いつもくるくる展示室で楽しい趣向詰を見せてくれるやよいさん。
パズル的な作品もお得意で、本作がパズル展示室で8回目の作品になります。
二枚飛車のパズルはこれまでにもたくさん作られていますが、本作は下側が直接の壁ではなく、1段空いて金の利きがあるのが特徴です。 持駒に1枚だけある歩をいつたたくのがキーになりそうですね。
6筋と1筋には歩が打てないのも要注意です。
飛の王手に対してはいつも左右の逃げ方があるので、読むのが大変。
本作では更に斜めに逃げる順もありますが、57と37に金が上がれるので、これはそれほど気にする必要はなさそうです。
考え方として、詰め方は2枚の飛でなるべく狭く挟みたいので、受方は可能な限り外側に逃げるのが手数を長くすることになります。

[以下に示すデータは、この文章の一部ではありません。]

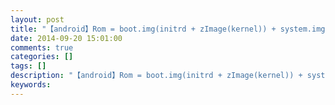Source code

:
 ```yaml
---
layout: post
title: "【android】Rom = boot.img(initrd + zImage(kernel)) + system.img"
date: 2014-09-20 15:01:00 
comments: true
categories: []
tags: []
description: "【android】Rom = boot.img(initrd + zImage(kernel)) + system.img"
keywords: 
---
```





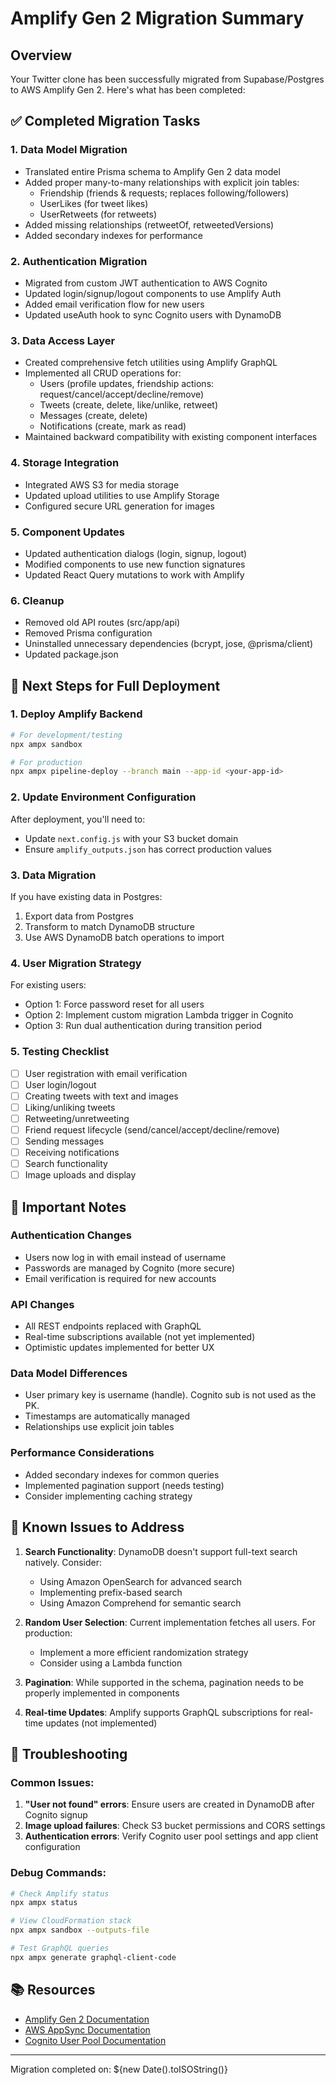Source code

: # Amplify Gen 2 Migration Summary

## Overview
Your Twitter clone has been successfully migrated from Supabase/Postgres to AWS Amplify Gen 2. Here's what has been completed:

## ✅ Completed Migration Tasks

### 1. **Data Model Migration**
- Translated entire Prisma schema to Amplify Gen 2 data model
- Added proper many-to-many relationships with explicit join tables:
  - Friendship (friends & requests; replaces following/followers)
  - UserLikes (for tweet likes)
  - UserRetweets (for retweets)
- Added missing relationships (retweetOf, retweetedVersions)
- Added secondary indexes for performance

### 2. **Authentication Migration**
- Migrated from custom JWT authentication to AWS Cognito
- Updated login/signup/logout components to use Amplify Auth
- Added email verification flow for new users
- Updated useAuth hook to sync Cognito users with DynamoDB

### 3. **Data Access Layer**
- Created comprehensive fetch utilities using Amplify GraphQL
- Implemented all CRUD operations for:
  - Users (profile updates, friendship actions: request/cancel/accept/decline/remove)
  - Tweets (create, delete, like/unlike, retweet)
  - Messages (create, delete)
  - Notifications (create, mark as read)
- Maintained backward compatibility with existing component interfaces

### 4. **Storage Integration**
- Integrated AWS S3 for media storage
- Updated upload utilities to use Amplify Storage
- Configured secure URL generation for images

### 5. **Component Updates**
- Updated authentication dialogs (login, signup, logout)
- Modified components to use new function signatures
- Updated React Query mutations to work with Amplify

### 6. **Cleanup**
- Removed old API routes (src/app/api)
- Removed Prisma configuration
- Uninstalled unnecessary dependencies (bcrypt, jose, @prisma/client)
- Updated package.json

## 🔄 Next Steps for Full Deployment

### 1. **Deploy Amplify Backend**
```bash
# For development/testing
npx ampx sandbox

# For production
npx ampx pipeline-deploy --branch main --app-id <your-app-id>
```

### 2. **Update Environment Configuration**
After deployment, you'll need to:
- Update `next.config.js` with your S3 bucket domain
- Ensure `amplify_outputs.json` has correct production values

### 3. **Data Migration**
If you have existing data in Postgres:
1. Export data from Postgres
2. Transform to match DynamoDB structure
3. Use AWS DynamoDB batch operations to import

### 4. **User Migration Strategy**
For existing users:
- Option 1: Force password reset for all users
- Option 2: Implement custom migration Lambda trigger in Cognito
- Option 3: Run dual authentication during transition period

### 5. **Testing Checklist**
- [ ] User registration with email verification
- [ ] User login/logout
- [ ] Creating tweets with text and images
- [ ] Liking/unliking tweets
- [ ] Retweeting/unretweeting
- [ ] Friend request lifecycle (send/cancel/accept/decline/remove)
- [ ] Sending messages
- [ ] Receiving notifications
- [ ] Search functionality
- [ ] Image uploads and display

## 📝 Important Notes

### Authentication Changes
- Users now log in with email instead of username
- Passwords are managed by Cognito (more secure)
- Email verification is required for new accounts

### API Changes
- All REST endpoints replaced with GraphQL
- Real-time subscriptions available (not yet implemented)
- Optimistic updates implemented for better UX

### Data Model Differences
- User primary key is username (handle). Cognito sub is not used as the PK.
- Timestamps are automatically managed
- Relationships use explicit join tables

### Performance Considerations
- Added secondary indexes for common queries
- Implemented pagination support (needs testing)
- Consider implementing caching strategy

## 🚨 Known Issues to Address

1. **Search Functionality**: DynamoDB doesn't support full-text search natively. Consider:
   - Using Amazon OpenSearch for advanced search
   - Implementing prefix-based search
   - Using Amazon Comprehend for semantic search

2. **Random User Selection**: Current implementation fetches all users. For production:
   - Implement a more efficient randomization strategy
   - Consider using a Lambda function

3. **Pagination**: While supported in the schema, pagination needs to be properly implemented in components

4. **Real-time Updates**: Amplify supports GraphQL subscriptions for real-time updates (not implemented)

## 🔧 Troubleshooting

### Common Issues:
1. **"User not found" errors**: Ensure users are created in DynamoDB after Cognito signup
2. **Image upload failures**: Check S3 bucket permissions and CORS settings
3. **Authentication errors**: Verify Cognito user pool settings and app client configuration

### Debug Commands:
```bash
# Check Amplify status
npx ampx status

# View CloudFormation stack
npx ampx sandbox --outputs-file

# Test GraphQL queries
npx ampx generate graphql-client-code
```

## 📚 Resources
- [Amplify Gen 2 Documentation](https://docs.amplify.aws/gen2)
- [AWS AppSync Documentation](https://docs.aws.amazon.com/appsync/)
- [Cognito User Pool Documentation](https://docs.aws.amazon.com/cognito/)

---

Migration completed on: ${new Date().toISOString()}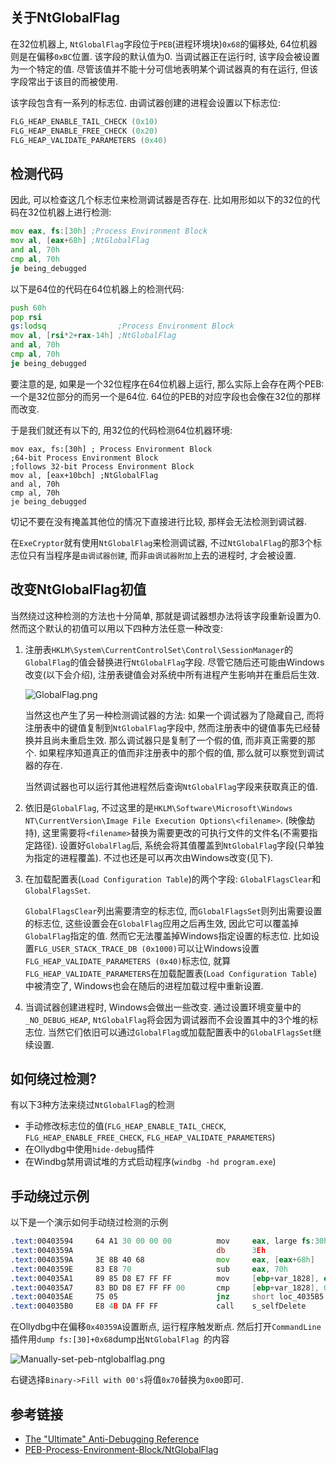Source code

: ## 关于NtGlobalFlag

在32位机器上, `NtGlobalFlag`字段位于`PEB`(进程环境块)`0x68`的偏移处, 64位机器则是在偏移`0xBC`位置. 该字段的默认值为0. 当调试器正在运行时, 该字段会被设置为一个特定的值. 尽管该值并不能十分可信地表明某个调试器真的有在运行, 但该字段常出于该目的而被使用. 

该字段包含有一系列的标志位. 由调试器创建的进程会设置以下标志位:

```c
FLG_HEAP_ENABLE_TAIL_CHECK (0x10)
FLG_HEAP_ENABLE_FREE_CHECK (0x20)
FLG_HEAP_VALIDATE_PARAMETERS (0x40)
```

## 检测代码

因此, 可以检查这几个标志位来检测调试器是否存在. 比如用形如以下的32位的代码在32位机器上进行检测:

``` asm
mov eax, fs:[30h] ;Process Environment Block
mov al, [eax+68h] ;NtGlobalFlag
and al, 70h
cmp al, 70h
je being_debugged
```

以下是64位的代码在64位机器上的检测代码:

``` asm
push 60h
pop rsi
gs:lodsq                ;Process Environment Block
mov al, [rsi*2+rax-14h] ;NtGlobalFlag
and al, 70h
cmp al, 70h
je being_debugged
```

要注意的是, 如果是一个32位程序在64位机器上运行, 那么实际上会存在两个PEB: 一个是32位部分的而另一个是64位. 64位的PEB的对应字段也会像在32位的那样而改变.

于是我们就还有以下的, 用32位的代码检测64位机器环境:

```
mov eax, fs:[30h] ; Process Environment Block
;64-bit Process Environment Block
;follows 32-bit Process Environment Block
mov al, [eax+10bch] ;NtGlobalFlag
and al, 70h
cmp al, 70h
je being_debugged
```

切记不要在没有掩盖其他位的情况下直接进行比较, 那样会无法检测到调试器.

在`ExeCryptor`就有使用`NtGlobalFlag`来检测调试器, 不过`NtGlobalFlag`的那3个标志位只有当程序是`由调试器创建`, 而非`由调试器附加`上去的进程时, 才会被设置. 

## 改变NtGlobalFlag初值

当然绕过这种检测的方法也十分简单, 那就是调试器想办法将该字段重新设置为0. 然而这个默认的初值可以用以下四种方法任意一种改变:

1. 注册表`HKLM\System\CurrentControlSet\Control\SessionManager`的`GlobalFlag`的值会替换进行`NtGlobalFlag`字段. 尽管它随后还可能由Windows改变(以下会介绍), 注册表键值会对系统中所有进程产生影响并在重启后生效.

    ![GlobalFlag.png](/reverse/anti-debug/figure/globalflag.png)

    当然这也产生了另一种检测调试器的方法: 如果一个调试器为了隐藏自己, 而将注册表中的键值复制到`NtGlobalFlag`字段中, 然而注册表中的键值事先已经替换并且尚未重启生效. 那么调试器只是复制了一个假的值, 而非真正需要的那个. 如果程序知道真正的值而非注册表中的那个假的值, 那么就可以察觉到调试器的存在.

    当然调试器也可以运行其他进程然后查询`NtGlobalFlag`字段来获取真正的值.

2. 依旧是`GlobalFlag`, 不过这里的是`HKLM\Software\Microsoft\Windows NT\CurrentVersion\Image File Execution Options\<filename>`. (映像劫持), 这里需要将`<filename>`替换为需要更改的可执行文件的文件名(不需要指定路径). 设置好`GlobalFlag`后, 系统会将其值覆盖到`NtGlobalFlag`字段(只单独为指定的进程覆盖). 不过也还是可以再次由Windows改变(见下).
3. 在加载配置表(`Load Configuration Table`)的两个字段: `GlobalFlagsClear`和`GlobalFlagsSet`. 

    `GlobalFlagsClear`列出需要清空的标志位, 而`GlobalFlagsSet`则列出需要设置的标志位, 这些设置会在`GlobalFlag`应用之后再生效, 因此它可以覆盖掉`GlobalFlag`指定的值. 然而它无法覆盖掉Windows指定设置的标志位. 比如设置`FLG_USER_STACK_TRACE_DB (0x1000)`可以让Windows设置`FLG_HEAP_VALIDATE_PARAMETERS (0x40)`标志位, 就算`FLG_HEAP_VALIDATE_PARAMETERS`在加载配置表(`Load Configuration Table`)中被清空了, Windows也会在随后的进程加载过程中重新设置.

4. 当调试器创建进程时, Windows会做出一些改变. 通过设置环境变量中的`_NO_DEBUG_HEAP`, `NtGlobalFlag`将会因为调试器而不会设置其中的3个堆的标志位. 当然它们依旧可以通过`GlobalFlag`或加载配置表中的`GlobalFlagsSet`继续设置. 


## 如何绕过检测?

有以下3种方法来绕过`NtGlobalFlag`的检测

* 手动修改标志位的值(`FLG_HEAP_ENABLE_TAIL_CHECK`, `FLG_HEAP_ENABLE_FREE_CHECK`, `FLG_HEAP_VALIDATE_PARAMETERS`)
* 在Ollydbg中使用`hide-debug`插件 
* 在Windbg禁用调试堆的方式启动程序(`windbg -hd program.exe`)

## 手动绕过示例

以下是一个演示如何手动绕过检测的示例

``` asm
.text:00403594     64 A1 30 00 00 00          mov     eax, large fs:30h   ; PEB struct loaded into EAX
.text:0040359A                                db      3Eh                 ; IDA Pro display error (the byte is actually used in the next instruction)
.text:0040359A     3E 8B 40 68                mov     eax, [eax+68h]      ; NtGlobalFlag (offset 0x68 relative to PEB) saved to EAX
.text:0040359E     83 E8 70                   sub     eax, 70h            ; Value 0x70 corresponds to all flags on (FLG_HEAP_ENABLE_TAIL_CHECK, FLG_HEAP_ENABLE_FREE_CHECK, FLG_HEAP_VALIDATE_PARAMETERS)
.text:004035A1     89 85 D8 E7 FF FF          mov     [ebp+var_1828], eax
.text:004035A7     83 BD D8 E7 FF FF 00       cmp     [ebp+var_1828], 0   ; Check whether 3 debug flags were on (result of substraction should be 0 if debugged)
.text:004035AE     75 05                      jnz     short loc_4035B5    ; No debugger, program continues...
.text:004035B0     E8 4B DA FF FF             call    s_selfDelete        ; ...else, malware deleted
```

在Ollydbg中在偏移`0x40359A`设置断点, 运行程序触发断点. 然后打开`CommandLine`插件用`dump fs:[30]+0x68`dump出`NtGlobalFlag `的内容

![Manually-set-peb-ntglobalflag.png](/reverse/anti-debug/figure/manually_set_peb_ntglobalflag.png)

右键选择`Binary->Fill with 00's`将值`0x70`替换为`0x00`即可.

## 参考链接

* [The "Ultimate" Anti-Debugging Reference](http://anti-reversing.com/Downloads/Anti-Reversing/The_Ultimate_Anti-Reversing_Reference.pdf)
* [PEB-Process-Environment-Block/NtGlobalFlag](https://www.aldeid.com/wiki/PEB-Process-Environment-Block/NtGlobalFlag)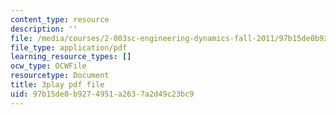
 ```yaml
---
content_type: resource
description: ''
file: /media/courses/2-003sc-engineering-dynamics-fall-2011/97b15de0b9274951a2637a2d49c23bc9_tm51lwadMOc.pdf
file_type: application/pdf
learning_resource_types: []
ocw_type: OCWFile
resourcetype: Document
title: 3play pdf file
uid: 97b15de0-b927-4951-a263-7a2d49c23bc9
---
```

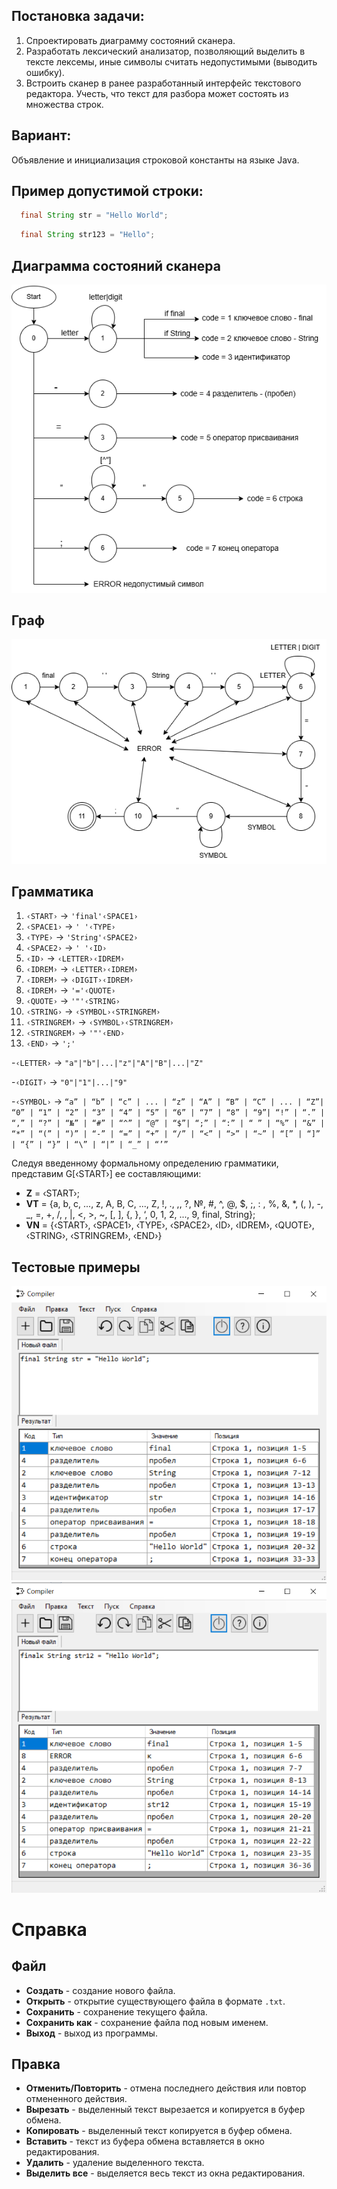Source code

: ## Постановка задачи:
1. Спроектировать диаграмму состояний сканера.
2. Разработать лексический анализатор, позволяющий выделить в тексте лексемы, иные символы считать недопустимыми (выводить ошибку).
3. Встроить сканер в ранее разработанный интерфейс текстового редактора. Учесть, что текст для разбора может состоять из множества строк.

## Вариант:
Объявление и инициализация строковой константы на языке Java.
## Пример допустимой строки:
```Java
  final String str = "Hello World"; 
```
```Java
  final String str123 = "Hello"; 
```

## Диаграмма состояний сканера
![](https://github.com/Vikoops/NewCompiler/blob/master/Диаграмма.drawio.png)

## Граф
![](https://github.com/Vikoops/NewCompiler/blob/master/Граф.drawio%20.png)

## Грамматика
1. `‹START›` → `'final'‹SPACE1›`
2. `‹SPACE1›` → `' '‹TYPE›`
3. `‹TYPE›` → `'String'‹SPACE2›`
4. `‹SPACE2›` → `' '‹ID›`
5. `‹ID›` → `‹LETTER›‹IDREM›`
6. `‹IDREM›` → `‹LETTER›‹IDREM›`
7. `‹IDREM›` → `‹DIGIT›‹IDREM›`
8. `‹IDREM›` → `'='‹QUOTE›`
9. `‹QUOTE›` → `'"'‹STRING›`
10. `‹STRING›` → `‹SYMBOL›‹STRINGREM›`
11. `‹STRINGREM›` → `‹SYMBOL›‹STRINGREM›`
12. `‹STRINGREM›` → `'"'‹END›`
13. `‹END›` → `';'`

-`‹LETTER›` → `"a"|"b"|...|"z"|"A"|"B"|...|"Z"`

-`‹DIGIT›` → `"0"|"1"|...|"9"`

-`‹SYMBOL›` → `“a” | “b” | “c” | ... | “z” | “A” | “B” | “C” | ... | “Z”| “0” | “1” | “2” | “3” | “4” | “5” | “6” | “7” | “8” | “9”| “!” | “.” | “,” | “?” | “№” | “#” | “^” | “@” | “$”| “;” | “:” | “ ” | “%” | “&” | “*” | “(” | “)” | “-” | “=” | “+” | “/” | “<” | “>” | “~” | “[” | “]” | “{” | “}” | “\” | “|” | “_” | “’”`

Следуя введенному формальному определению грамматики, представим G[‹START›] ее составляющими:
- **Z** = ‹START›;
- **VT** = {a, b, c, ..., z, A, B, C, ..., Z, !, ., ,, ?, №, #, ^, @, $, ;, : , %, &, *, (, ), -, _, =, +, /, \, |, <, >, ~, [, ], {, }, ‘, 0, 1, 2, ..., 9, final, String};
- **VN** = {‹START›, ‹SPACE1›, ‹TYPE›, ‹SPACE2›, ‹ID›, ‹IDREM›, ‹QUOTE›, ‹STRING›, ‹STRINGREM›, ‹END›}

## Тестовые примеры
![](https://github.com/Vikoops/NewCompiler/blob/master/Тестовый_пример_1.png)
![](https://github.com/Vikoops/NewCompiler/blob/master/Тестовый_пример_2.png)

# Справка
## Файл
- **Создать** - создание нового файла.
- **Открыть** - открытие существующего файла в формате `.txt`.
- **Сохранить** - сохранение текущего файла.
- **Сохранить как** - сохранение файла под новым именем.
- **Выход** - выход из программы.

## Правка
- **Отменить/Повторить** - отмена последнего действия или повтор отмененного действия.
- **Вырезать** - выделенный текст вырезается и копируется в буфер обмена.
- **Копировать** - выделенный текст копируется в буфер обмена.
- **Вставить** - текст из буфера обмена вставляется в окно редактирования.
- **Удалить** - удаление выделенного текста.
- **Выделить все** - выделяется весь текст из окна редактирования.
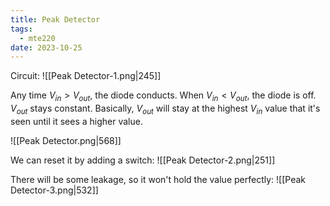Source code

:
```yaml
---
title: Peak Detector
tags:
  - mte220
date: 2023-10-25
---
```

Circuit:
![[Peak Detector-1.png|245]]

Any time $V_{in} > V_{out}$, the diode conducts. When $V_{in} < V_{out}$, the diode is off. $V_{out}$ stays constant. Basically, $V_{out}$ will stay at the highest $V_{in}$ value that it's seen until it sees a higher value.

![[Peak Detector.png|568]]

We can reset it by adding a switch:
![[Peak Detector-2.png|251]]

There will be some leakage, so it won't hold the value perfectly:
![[Peak Detector-3.png|532]]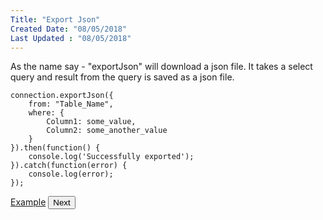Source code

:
 ```yaml
---
Title: "Export Json"
Created Date: "08/05/2018"
Last Updated : "08/05/2018"
---
```


As the name say - "exportJson" will download a json file. It takes a select query and result from the query is saved as a json file.

```
connection.exportJson({
    from: "Table_Name",
    where: {
        Column1: some_value,
        Column2: some_another_value
    }
}).then(function() {
    console.log('Successfully exported');
}).catch(function(error) {
    console.log(error);
});
```

<p class="margin-top-40px center-align">
    <a class="btn info" target="_blank" href="/example/export_json">Example</a>
    <button class="btn info btnNext">Next</button>
</p>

そして、まず作意らしい順を見つければ、途中の変化は似たような順で早く詰むことが多いので考えやすいわけです。
まずは右の方に移動。 1筋には歩が利かないので、ぎりぎりまで逃げて大丈夫です。
74飛、65玉、64飛、55玉、54飛、45玉、44飛、35玉、
34飛、25玉、24飛、15玉、14飛、25玉、
今度は左の飛で左側に追います。
24飛左、35玉、34飛、45玉、44飛、55玉、54飛、65玉、
64飛、75玉、74飛、85玉、84飛、75玉、
9筋には歩が立つので、95まで逃げると96歩でアウト。
75に戻るしかなく、最初と同じような形になりますが、94の飛を84に寄せることに成功しました。
そこで、また右の飛を使って右側に追います。
ところが、さっきと同様に15玉まで追って折り返しても、左側の飛を動かしてしまうと94飛を84に寄せた意味がなくなってしまうので、これは千日手。
つまり、右に追う途中で何か手を作らなければなりません。
といっても歩を打つしかありません。
6筋には打てないので5筋から3筋のどこか。
正解は5筋の歩打でした。
45玉は85飛があって簡単なので取る一手で、金を上げることができます。
74飛右、65玉、64飛、55玉、56歩、同玉、57金左、45玉、
ここからの変化は全部読むしかなさそう。
まず、57金左に55玉は66金、46玉(45玉は85飛)、37金右、35玉、34飛以下47手。
そこで45玉ですが、44飛とされると35玉には46金があるので、55玉と戻らざるを得ません。
44飛、55玉、54飛右、65玉、64飛右、55玉、66金、46玉、
66金と上がって左側の封鎖に成功。
あと、もう一息です。
最初の一往復を省略してこの順に入ると、64飛右に75玉と逃げられて不詰。
ここに94飛を84に寄せた効果がでているわけです。
37金右、35玉、34飛、25玉、24飛、35玉、34飛左、45玉、
36金 まで53手
作者 「作例が多くて今さらですが、2枚飛車のパズルです。
手数の割に駒数少なくまとまったと思います。
(19歩はともかく)69歩は、持歩をどの筋に打つかの選択肢を狭めてしまう配置で、パズルとしては減点対象かも知れません。」
二枚飛車のパズルは変化読みが大変なので、69歩はヒント代わりでよかったかも。
いつ歩を打つかドキドキする、おもしろいパズルでした。
それでは、みなさんの感想を。 解答到着順です。
- 山下誠さん:
- 単純な横追いに見えて、金を繰出すタイミングはよく練られています。
- 波多野賢太郎さん:
- 玉と飛車の追いかけっこは予想していましたが、変化手順を読みきるのがなかなか大変で苦労しました。金四枚と歩の配置が絶妙だなと思いました。
- 隅の老人Bさん:
- 変化読みが面倒で意外と解き難い。
一手指しては、王の逃げ方(右OR左)を決める。
どの局面で持駒の歩を打つかも難しい。
パズル展に出題、納得の1局。
- S.Kimuraさん:
- 金を前に出すために,2枚の飛車を左右に動かす様子が面白かったです.
- 池田俊哉さん:
- 変化とばしで一往復したが55玉まで戻して、持駒をなくす56歩が打ちづらい。
最長手順探しがあっているかどうか...
大丈夫、正解です。
- 占魚亭さん:
- 歩を打つタイミングが重要。金が上がって、一気に狭くなった。
- 小山邦明さん:
- 飛と玉をずっと左右に動かし続けてしまいそう。